- [EXCERPTED RECORDS]:
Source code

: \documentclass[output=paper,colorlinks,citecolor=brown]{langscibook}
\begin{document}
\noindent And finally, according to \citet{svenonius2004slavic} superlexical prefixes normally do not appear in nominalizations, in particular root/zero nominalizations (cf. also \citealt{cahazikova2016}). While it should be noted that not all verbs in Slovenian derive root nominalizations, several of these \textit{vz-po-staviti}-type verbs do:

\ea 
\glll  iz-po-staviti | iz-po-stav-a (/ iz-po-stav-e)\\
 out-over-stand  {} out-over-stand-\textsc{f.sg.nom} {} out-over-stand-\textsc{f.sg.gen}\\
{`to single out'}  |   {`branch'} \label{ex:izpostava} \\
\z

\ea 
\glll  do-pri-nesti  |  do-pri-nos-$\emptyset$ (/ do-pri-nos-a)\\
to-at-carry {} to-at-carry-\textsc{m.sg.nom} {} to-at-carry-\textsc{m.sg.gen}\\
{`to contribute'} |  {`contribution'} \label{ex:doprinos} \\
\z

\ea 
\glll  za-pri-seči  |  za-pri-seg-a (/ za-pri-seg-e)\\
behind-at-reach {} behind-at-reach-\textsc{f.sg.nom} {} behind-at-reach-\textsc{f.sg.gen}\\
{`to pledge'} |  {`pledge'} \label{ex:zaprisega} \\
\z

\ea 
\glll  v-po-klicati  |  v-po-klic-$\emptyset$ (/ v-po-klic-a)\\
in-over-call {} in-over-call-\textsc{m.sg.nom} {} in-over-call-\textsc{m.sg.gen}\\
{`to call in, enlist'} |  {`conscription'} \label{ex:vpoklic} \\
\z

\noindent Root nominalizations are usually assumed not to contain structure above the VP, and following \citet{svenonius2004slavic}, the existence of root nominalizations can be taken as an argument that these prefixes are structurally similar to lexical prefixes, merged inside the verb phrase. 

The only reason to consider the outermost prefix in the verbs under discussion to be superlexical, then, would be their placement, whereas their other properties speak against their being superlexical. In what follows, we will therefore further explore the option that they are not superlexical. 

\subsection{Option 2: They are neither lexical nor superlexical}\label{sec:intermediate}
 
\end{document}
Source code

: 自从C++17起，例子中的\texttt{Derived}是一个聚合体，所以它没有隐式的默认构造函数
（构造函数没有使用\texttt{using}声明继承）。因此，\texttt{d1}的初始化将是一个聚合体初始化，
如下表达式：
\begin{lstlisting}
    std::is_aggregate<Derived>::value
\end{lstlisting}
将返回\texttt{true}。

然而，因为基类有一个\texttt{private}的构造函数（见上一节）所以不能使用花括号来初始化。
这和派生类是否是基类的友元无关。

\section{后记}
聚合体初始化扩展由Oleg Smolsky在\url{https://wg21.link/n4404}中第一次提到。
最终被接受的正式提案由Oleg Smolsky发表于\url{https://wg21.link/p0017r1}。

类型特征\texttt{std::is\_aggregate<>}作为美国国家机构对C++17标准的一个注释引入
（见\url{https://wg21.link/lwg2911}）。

- [WHAT IS REQUIRED]: Which lines above contain the word "Derived"? Show each of them.

- [TASK SOLUTION]:
: 自从C++17起，例子中的\texttt{Derived}是一个聚合体，所以它没有隐式的默认构造函数
    std::is_aggregate<Derived>::value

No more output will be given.